Commitments DocumentView commitments to advance the Global Strategy for Women’s and Children’s Health.
2010Sweden’s strong commitment to Women’s and Children’s health is clearly reflected in Sweden's policy for global development , in Sweden's international policy on Sexual and Reproductive Health and Rights (SRHR) and in the Policy for Gender Equality and the Rights and Role of Women . In the bilateral development cooperation support is primarily given to the strengthening of national health and education systems with a focus on a broad SRHR approach. A range of funding and other mechanisms is used. Policy dialogue and strategic partnerships are essential to raise awareness and build capacity with regard to phenomena related to maternal and child health including controversial issues such as access to safe abortions. Globally Sweden supports the UN system (UNFPA including the UNFPA/ICM program to strengthen midwifery, UNICEF, UNESCO), global initiatives (GAVI, Education for all Fast Track Initiative, GFATM) and civil society (IPAS, IPPF, Men Engage network). To further strengthen the commitment a special effort on MDG5 has been developed . The ambition is to raise awareness and build capacity to improve maternal health at all levels of development cooperation. Sweden also endorses the G8 Muskoka Initiative for Maternal, Newborn and Child Health, and has made a substantial allocation in the budget bill proposed to parliament for 2011 to further strengthen work to improve child health.

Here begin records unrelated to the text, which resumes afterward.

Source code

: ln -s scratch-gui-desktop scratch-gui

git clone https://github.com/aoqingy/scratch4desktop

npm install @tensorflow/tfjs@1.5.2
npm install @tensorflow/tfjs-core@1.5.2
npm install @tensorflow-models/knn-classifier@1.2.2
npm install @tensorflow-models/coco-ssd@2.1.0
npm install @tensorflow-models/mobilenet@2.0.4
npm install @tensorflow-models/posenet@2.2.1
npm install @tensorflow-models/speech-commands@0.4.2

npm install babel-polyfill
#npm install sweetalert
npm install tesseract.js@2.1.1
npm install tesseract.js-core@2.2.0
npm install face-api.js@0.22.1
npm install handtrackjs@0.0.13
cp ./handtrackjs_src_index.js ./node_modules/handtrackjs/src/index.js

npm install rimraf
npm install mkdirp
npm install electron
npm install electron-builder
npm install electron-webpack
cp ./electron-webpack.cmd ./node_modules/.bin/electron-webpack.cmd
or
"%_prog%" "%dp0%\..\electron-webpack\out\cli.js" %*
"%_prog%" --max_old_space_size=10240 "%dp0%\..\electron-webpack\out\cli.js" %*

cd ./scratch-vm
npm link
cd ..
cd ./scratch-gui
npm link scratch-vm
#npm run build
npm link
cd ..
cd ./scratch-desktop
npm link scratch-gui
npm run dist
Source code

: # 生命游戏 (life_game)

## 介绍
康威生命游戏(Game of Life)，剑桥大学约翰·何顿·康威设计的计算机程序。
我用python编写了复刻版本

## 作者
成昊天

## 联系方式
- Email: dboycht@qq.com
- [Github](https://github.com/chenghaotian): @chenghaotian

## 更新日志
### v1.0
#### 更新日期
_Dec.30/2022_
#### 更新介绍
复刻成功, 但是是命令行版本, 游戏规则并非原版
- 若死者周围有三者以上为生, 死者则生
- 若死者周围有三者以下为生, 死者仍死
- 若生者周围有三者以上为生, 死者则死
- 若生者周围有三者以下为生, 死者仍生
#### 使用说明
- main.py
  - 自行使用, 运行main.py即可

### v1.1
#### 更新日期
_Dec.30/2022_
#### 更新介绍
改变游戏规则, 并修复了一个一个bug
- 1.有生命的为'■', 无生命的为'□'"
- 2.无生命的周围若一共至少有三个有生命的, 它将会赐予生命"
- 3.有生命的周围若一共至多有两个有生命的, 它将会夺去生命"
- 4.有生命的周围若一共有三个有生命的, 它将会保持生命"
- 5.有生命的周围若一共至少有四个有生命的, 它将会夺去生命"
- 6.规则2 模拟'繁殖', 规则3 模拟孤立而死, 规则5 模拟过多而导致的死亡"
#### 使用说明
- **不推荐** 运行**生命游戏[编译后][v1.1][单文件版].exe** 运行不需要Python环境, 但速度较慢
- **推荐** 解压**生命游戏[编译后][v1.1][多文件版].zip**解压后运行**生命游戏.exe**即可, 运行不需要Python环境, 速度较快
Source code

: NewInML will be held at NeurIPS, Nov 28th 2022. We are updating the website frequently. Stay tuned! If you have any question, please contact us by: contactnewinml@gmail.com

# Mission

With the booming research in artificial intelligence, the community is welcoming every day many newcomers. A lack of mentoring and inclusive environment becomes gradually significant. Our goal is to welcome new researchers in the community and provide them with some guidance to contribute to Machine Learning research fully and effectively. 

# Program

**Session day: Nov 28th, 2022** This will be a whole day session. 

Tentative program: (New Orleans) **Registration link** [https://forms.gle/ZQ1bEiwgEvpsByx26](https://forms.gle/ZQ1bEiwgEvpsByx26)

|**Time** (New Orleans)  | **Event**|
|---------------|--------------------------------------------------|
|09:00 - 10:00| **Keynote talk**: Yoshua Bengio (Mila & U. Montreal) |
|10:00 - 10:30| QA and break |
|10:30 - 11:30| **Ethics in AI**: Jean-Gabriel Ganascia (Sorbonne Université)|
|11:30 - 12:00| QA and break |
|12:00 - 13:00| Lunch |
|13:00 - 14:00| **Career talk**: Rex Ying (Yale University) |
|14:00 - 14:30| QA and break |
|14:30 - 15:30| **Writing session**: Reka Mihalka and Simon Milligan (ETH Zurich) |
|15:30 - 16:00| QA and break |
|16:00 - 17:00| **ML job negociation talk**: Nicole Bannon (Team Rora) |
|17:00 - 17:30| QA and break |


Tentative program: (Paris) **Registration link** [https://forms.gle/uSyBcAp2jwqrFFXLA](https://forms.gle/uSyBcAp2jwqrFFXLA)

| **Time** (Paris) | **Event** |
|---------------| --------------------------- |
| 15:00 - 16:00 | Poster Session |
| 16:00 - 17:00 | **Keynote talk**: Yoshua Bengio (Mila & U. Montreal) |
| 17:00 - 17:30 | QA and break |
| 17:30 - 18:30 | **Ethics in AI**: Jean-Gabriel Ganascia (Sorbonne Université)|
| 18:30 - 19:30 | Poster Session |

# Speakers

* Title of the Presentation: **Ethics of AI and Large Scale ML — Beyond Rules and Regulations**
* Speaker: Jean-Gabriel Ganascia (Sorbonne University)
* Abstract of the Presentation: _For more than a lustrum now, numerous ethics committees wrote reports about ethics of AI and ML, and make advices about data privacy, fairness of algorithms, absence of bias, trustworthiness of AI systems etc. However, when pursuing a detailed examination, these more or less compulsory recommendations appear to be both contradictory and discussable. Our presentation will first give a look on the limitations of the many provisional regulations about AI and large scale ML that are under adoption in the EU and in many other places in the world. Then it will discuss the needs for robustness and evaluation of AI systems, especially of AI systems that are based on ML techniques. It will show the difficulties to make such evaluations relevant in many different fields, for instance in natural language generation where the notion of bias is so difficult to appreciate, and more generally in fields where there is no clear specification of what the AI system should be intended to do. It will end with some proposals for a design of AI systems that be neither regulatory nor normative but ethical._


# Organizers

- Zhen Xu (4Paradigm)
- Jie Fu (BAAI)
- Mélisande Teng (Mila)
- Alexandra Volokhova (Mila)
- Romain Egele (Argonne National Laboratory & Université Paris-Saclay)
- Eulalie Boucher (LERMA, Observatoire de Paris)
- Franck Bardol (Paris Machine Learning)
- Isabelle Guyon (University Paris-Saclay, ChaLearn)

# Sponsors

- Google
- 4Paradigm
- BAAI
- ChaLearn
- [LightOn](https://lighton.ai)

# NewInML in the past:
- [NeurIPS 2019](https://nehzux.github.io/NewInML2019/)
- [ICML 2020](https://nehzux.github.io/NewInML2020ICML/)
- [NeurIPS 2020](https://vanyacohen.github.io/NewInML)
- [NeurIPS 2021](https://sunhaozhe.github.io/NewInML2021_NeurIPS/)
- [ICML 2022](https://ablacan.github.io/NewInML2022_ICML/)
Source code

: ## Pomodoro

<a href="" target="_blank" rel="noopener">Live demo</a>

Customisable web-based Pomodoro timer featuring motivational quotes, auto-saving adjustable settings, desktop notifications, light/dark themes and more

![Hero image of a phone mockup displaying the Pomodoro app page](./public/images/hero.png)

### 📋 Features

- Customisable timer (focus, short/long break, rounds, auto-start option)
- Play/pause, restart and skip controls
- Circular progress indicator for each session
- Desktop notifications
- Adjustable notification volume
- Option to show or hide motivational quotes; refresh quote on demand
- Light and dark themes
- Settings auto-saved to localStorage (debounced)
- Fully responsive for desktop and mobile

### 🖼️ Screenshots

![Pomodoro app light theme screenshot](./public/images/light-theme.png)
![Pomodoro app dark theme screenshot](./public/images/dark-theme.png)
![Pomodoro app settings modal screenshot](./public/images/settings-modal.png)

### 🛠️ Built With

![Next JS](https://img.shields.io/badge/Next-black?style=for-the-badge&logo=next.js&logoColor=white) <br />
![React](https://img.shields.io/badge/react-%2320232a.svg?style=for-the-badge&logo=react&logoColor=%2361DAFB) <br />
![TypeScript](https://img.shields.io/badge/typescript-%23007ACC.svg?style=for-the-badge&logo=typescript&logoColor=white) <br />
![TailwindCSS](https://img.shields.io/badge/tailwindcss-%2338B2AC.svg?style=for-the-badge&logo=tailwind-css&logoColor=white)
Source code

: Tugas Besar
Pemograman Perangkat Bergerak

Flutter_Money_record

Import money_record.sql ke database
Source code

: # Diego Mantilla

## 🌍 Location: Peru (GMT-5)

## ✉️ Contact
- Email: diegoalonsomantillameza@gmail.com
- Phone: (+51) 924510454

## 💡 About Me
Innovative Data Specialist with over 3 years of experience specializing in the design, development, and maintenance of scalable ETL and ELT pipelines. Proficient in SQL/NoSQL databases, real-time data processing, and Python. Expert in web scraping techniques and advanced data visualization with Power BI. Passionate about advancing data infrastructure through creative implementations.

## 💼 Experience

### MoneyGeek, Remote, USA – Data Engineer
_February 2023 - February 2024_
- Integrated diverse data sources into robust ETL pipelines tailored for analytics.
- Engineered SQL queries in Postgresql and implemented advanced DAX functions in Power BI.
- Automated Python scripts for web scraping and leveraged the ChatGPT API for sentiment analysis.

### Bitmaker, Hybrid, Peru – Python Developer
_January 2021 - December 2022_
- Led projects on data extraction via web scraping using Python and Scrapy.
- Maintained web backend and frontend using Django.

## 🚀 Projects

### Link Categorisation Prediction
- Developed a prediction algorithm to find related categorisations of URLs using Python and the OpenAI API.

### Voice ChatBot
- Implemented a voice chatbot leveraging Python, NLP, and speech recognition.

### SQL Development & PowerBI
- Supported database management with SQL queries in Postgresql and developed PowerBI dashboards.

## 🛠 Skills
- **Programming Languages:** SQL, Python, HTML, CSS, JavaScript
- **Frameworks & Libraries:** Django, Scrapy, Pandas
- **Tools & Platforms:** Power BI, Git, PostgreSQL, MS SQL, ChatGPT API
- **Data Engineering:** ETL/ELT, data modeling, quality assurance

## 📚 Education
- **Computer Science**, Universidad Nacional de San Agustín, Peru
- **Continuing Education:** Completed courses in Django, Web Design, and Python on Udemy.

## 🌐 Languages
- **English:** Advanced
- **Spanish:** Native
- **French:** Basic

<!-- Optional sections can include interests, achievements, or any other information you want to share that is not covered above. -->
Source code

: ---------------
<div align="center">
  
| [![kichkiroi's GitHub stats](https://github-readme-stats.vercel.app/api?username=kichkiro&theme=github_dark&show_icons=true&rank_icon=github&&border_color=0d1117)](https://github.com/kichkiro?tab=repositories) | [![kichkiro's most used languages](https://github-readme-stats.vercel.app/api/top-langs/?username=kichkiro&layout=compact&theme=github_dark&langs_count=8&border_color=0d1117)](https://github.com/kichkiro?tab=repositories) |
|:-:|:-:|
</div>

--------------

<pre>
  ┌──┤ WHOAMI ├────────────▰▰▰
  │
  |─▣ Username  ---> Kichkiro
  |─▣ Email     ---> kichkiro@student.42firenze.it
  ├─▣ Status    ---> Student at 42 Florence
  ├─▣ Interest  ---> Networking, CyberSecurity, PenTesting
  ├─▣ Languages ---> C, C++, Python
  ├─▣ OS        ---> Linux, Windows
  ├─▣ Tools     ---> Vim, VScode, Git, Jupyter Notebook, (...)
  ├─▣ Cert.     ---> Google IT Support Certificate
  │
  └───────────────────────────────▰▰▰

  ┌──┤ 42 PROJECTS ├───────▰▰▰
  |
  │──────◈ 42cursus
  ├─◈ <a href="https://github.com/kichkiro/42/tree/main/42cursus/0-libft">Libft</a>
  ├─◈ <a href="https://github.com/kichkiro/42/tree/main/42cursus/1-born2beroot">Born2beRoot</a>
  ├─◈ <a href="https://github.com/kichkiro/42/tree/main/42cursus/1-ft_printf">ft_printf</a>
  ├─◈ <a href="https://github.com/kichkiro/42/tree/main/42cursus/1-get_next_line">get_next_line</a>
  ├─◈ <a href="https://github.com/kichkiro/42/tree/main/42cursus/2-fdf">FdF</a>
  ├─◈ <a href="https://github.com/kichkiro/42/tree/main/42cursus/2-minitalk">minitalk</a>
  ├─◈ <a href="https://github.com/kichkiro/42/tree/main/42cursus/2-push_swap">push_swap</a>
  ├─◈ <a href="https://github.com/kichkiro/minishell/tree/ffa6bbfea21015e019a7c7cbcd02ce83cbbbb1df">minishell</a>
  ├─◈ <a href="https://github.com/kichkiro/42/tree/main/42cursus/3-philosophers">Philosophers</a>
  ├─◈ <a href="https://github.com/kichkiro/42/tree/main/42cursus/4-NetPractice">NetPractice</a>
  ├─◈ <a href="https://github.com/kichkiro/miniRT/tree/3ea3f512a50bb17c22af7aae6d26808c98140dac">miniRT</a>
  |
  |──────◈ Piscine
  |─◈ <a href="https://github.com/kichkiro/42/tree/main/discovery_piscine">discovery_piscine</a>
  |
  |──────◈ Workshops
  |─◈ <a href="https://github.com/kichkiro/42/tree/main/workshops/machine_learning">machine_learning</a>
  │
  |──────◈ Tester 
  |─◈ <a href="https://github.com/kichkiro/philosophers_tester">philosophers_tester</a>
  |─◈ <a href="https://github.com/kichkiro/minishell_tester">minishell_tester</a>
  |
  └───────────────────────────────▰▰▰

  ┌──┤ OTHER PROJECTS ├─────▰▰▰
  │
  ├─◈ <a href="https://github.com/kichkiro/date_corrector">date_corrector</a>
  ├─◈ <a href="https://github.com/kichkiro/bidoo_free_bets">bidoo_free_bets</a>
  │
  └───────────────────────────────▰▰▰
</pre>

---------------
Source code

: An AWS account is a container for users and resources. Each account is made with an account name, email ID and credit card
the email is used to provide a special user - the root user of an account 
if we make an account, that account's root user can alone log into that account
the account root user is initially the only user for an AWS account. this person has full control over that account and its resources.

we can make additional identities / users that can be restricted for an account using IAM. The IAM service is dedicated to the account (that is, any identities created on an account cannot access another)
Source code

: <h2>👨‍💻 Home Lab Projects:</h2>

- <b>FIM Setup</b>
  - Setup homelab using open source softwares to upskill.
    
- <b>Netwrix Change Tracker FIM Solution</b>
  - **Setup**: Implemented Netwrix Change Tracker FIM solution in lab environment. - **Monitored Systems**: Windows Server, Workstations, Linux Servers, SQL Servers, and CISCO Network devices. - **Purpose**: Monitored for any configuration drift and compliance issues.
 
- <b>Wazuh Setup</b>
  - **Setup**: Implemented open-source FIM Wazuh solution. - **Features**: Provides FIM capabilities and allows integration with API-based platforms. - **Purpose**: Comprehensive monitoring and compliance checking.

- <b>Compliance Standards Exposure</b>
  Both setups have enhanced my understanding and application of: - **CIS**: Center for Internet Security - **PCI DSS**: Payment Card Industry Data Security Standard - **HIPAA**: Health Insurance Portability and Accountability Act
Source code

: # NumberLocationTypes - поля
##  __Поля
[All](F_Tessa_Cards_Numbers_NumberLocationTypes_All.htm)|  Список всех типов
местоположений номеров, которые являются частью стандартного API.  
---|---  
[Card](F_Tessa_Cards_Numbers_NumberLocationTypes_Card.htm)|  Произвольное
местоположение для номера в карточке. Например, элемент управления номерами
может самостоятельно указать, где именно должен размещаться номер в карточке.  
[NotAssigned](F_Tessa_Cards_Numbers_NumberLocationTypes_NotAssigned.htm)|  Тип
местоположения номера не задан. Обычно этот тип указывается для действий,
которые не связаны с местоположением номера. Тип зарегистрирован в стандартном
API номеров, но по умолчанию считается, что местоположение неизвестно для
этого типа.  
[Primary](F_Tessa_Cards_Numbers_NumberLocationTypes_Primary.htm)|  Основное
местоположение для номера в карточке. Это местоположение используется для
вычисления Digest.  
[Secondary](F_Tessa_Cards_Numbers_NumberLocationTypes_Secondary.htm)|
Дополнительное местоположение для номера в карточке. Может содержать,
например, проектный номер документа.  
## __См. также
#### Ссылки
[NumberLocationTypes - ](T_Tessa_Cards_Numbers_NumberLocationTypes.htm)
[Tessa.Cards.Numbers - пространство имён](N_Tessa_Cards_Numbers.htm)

2011Sweden has enhanced its commitment to the Global Strategy for Women's and Children's Health during 2011. Contributing to the achievement of the MDGs, especially MDGs 4 and 5, is one of the core focuses of Swedish development aid, which amounts to approximately 1% of its annual Gross Domestic Income. In 2011, Sweden has committed to allocate 500 million Swedish kroner to combat child mortality and maternal mortality and promote health, education and youth entrepreneurship. In addition the Swedish Minister for International Development Cooperation has announced that Swedish development aid has the ambition of helping save the lives of 250,000 children, as well as 50,000 women who otherwise would lose their lives due to complications arising from pregnancy or childbirth. Sweden will support, through bilateral development cooperation, efforts to strengthen national health and education systems, in order to generate better access to sexual and reproductive health. A range of different funding mechanisms are utilized and policy dialogues and external partnerships are essential to Sweden's assistance. Sweden will continue its support to UNFPA, UNICEF and UNESCO; global initiatives such as the GAVI Alliance (with $201 million for the period 2011-2015), the GFATM; and civil society (Ipas, IPPF, MenEngage Alliance). Sweden endorses the G8 Muskoka Initiative on Maternal, Newborn and Child Health.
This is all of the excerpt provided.